The resignation of Nat Wei yesterday marks the end of an era of the “Big Society”, but it would be a grave mistake for the sector if we let it die.
New governments have a habit of thinking that they must reinvent the world, and only those who were close to them in the humble days before power can possibly help. For David Cameron and his close friends, this reinvention came under the banner of Big Society, an amorphous and ill-defined concept which has left many both inside his party and within the third sector cold and confused.
Part of the reason why sector leaders have been left cold and confused is down to an inherent paradox in way Big Society as a policy has been developed. For a policy which is all about empowerment and bottom-up decision making, the intellectual framework has been developed in a top-down way, by a group of people that most third sector leaders had never heard of. This group has included Nat Wei, who resigned yeaterday. His ideas have been of interest, but have never been sufficiently policy focused or practical and have never inspired the sector. As a mouthpiece for the agenda he has been a distraction.

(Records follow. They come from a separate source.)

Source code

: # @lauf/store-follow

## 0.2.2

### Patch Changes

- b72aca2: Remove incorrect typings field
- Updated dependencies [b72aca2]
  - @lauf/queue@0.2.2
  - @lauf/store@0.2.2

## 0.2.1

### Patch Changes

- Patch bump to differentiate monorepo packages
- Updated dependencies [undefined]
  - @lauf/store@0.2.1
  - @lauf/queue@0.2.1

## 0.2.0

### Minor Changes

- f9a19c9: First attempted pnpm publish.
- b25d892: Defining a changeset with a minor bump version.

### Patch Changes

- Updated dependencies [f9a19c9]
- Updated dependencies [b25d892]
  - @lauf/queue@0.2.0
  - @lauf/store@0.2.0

So in spite of thinking that Big Society is broadly a good thing (as 64% of ACEVO members agree that it is), third sector leaders don’t believe that the government understands the sector (only 8% agree) or values the sector (25% agree). There has therefore been significant scepticism, or even toxicity surrounding the Big Society brand. This has been a big problem when there are so many important policy agendas for the sector bound up within it (such as giving, public service reform, social investment and volunteering).

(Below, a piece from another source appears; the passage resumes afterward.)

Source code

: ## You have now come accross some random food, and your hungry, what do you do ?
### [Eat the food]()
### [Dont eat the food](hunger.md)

This is now set to change. With the departure of Nat Wei, government will now need to listen to those who have real experience, knowledge and networks across the third sector. The Commission on Big Society, which ACEVO hosted and facilitated, has produced the best and most coherent set of policies which both support the clear articulation of what Big Society is about, and outlines real practical policy initiatives which can help to make it happen. The focus being placed on the work of the OCS strategic partners around implementing and measuring aspects of the Big Society will help to drive the agenda forwards too.
It is striking then that the momentum from within the sector to define Big Society in our terms and to drive that agenda forwards is peaking at a time when the Government’s enthusiasm for the brand Big Society seems to be waning. The Cabinet’s progress report after one year in office makes no mention of the phrase. Number 10's poor handling of the anniversary of Big Society this Monday has been derided by the media as just another re-launch, further devaluing the brand. The PM failed to articulate the progress which the government has made on the agenda. Instead he yet again talked about it in brand and all-encompassing terms, and therefore also detracted from the firm commitments in the giving white paper launched on the same day.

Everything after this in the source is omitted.